▶ [Problem requirements]:
Using the records provided below, locate and copy each line that contains the word "project".

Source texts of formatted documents
Start of Block
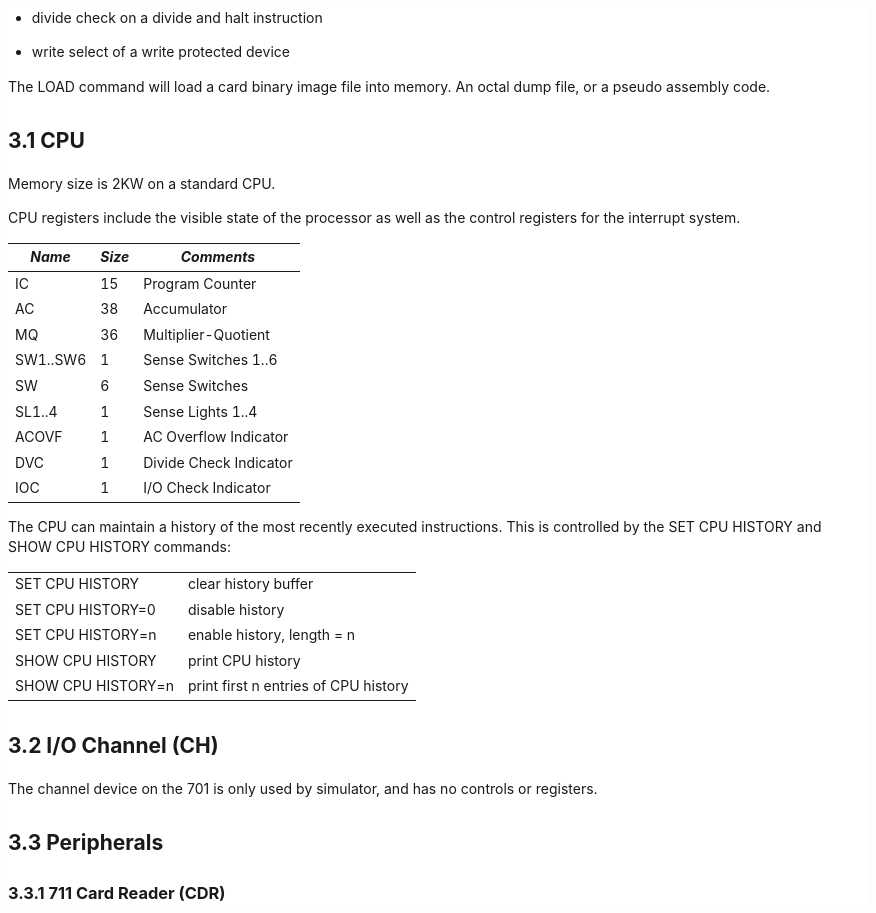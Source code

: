 - divide check on a divide and halt instruction

- write select of a write protected device

The LOAD command will load a card binary image file into memory. An octal dump file, or a pseudo assembly code.

## 3.1 CPU

Memory size is 2KW on a standard CPU.

CPU registers include the visible state of the processor as well as the control registers for the interrupt system.

| ***Name*** | ***Size*** | ***Comments***         |
|------------|------------|------------------------|
| IC         | 15         | Program Counter        |
| AC         | 38         | Accumulator            |
| MQ         | 36         | Multiplier-Quotient    |
| SW1..SW6   | 1          | Sense Switches 1..6    |
| SW         | 6          | Sense Switches         |
| SL1..4     | 1          | Sense Lights 1..4      |
| ACOVF      | 1          | AC Overflow Indicator  |
| DVC        | 1          | Divide Check Indicator |
| IOC        | 1          | I/O Check Indicator    |

The CPU can maintain a history of the most recently executed instructions. This is controlled by the SET CPU HISTORY and SHOW CPU HISTORY commands:

|                    |                                      |
|--------------------|--------------------------------------|
| SET CPU HISTORY    | clear history buffer                 |
| SET CPU HISTORY=0  | disable history                      |
| SET CPU HISTORY=n  | enable history, length = n           |
| SHOW CPU HISTORY   | print CPU history                    |
| SHOW CPU HISTORY=n | print first n entries of CPU history |

## 3.2 I/O Channel (CH)

The channel device on the 701 is only used by simulator, and has no controls or registers.

## 3.3 Peripherals

### 3.3.1 711 Card Reader (CDR)
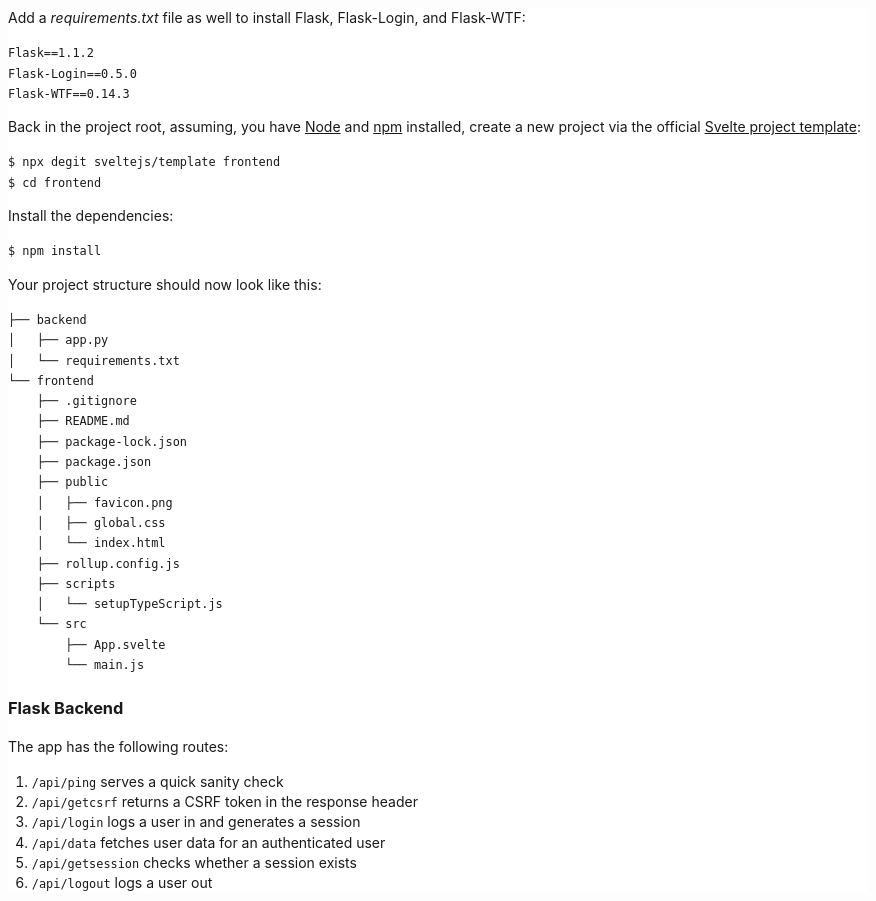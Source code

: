 Add a *requirements.txt* file as well to install Flask, Flask-Login, and Flask-WTF:

```
Flask==1.1.2
Flask-Login==0.5.0
Flask-WTF==0.14.3
```

Back in the project root, assuming, you have [Node](https://nodejs.org/en/download/package-manager/) and [npm](https://www.npmjs.com/get-npm) installed, create a new project via the official [Svelte project template](https://github.com/sveltejs/template):

```bash
$ npx degit sveltejs/template frontend
$ cd frontend
```

Install the dependencies:

```bash
$ npm install
```

Your project structure should now look like this:

```bash
├── backend
│   ├── app.py
│   └── requirements.txt
└── frontend
    ├── .gitignore
    ├── README.md
    ├── package-lock.json
    ├── package.json
    ├── public
    │   ├── favicon.png
    │   ├── global.css
    │   └── index.html
    ├── rollup.config.js
    ├── scripts
    │   └── setupTypeScript.js
    └── src
        ├── App.svelte
        └── main.js
```

### Flask Backend

The app has the following routes:

1. `/api/ping` serves a quick sanity check
1. `/api/getcsrf` returns a CSRF token in the response header
1. `/api/login` logs a user in and generates a session
1. `/api/data` fetches user data for an authenticated user
1. `/api/getsession` checks whether a session exists
1. `/api/logout` logs a user out
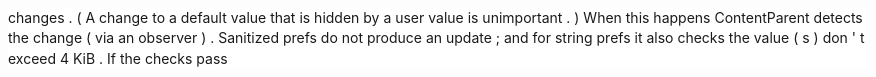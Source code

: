 changes
.
(
A
change
to
a
default
value
that
is
hidden
by
a
user
value
is
unimportant
.
)
When
this
happens
ContentParent
detects
the
change
(
via
an
observer
)
.
Sanitized
prefs
do
not
produce
an
update
;
and
for
string
prefs
it
also
checks
the
value
(
s
)
don
'
t
exceed
4
KiB
.
If
the
checks
pass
End of Block
▶ [Written answer]:
Back in the project root, assuming, you have [Node](https://nodejs.org/en/download/package-manager/) and [npm](https://www.npmjs.com/get-npm) installed, create a new project via the official [Svelte project template](https://github.com/sveltejs/template):
Your project structure should now look like this:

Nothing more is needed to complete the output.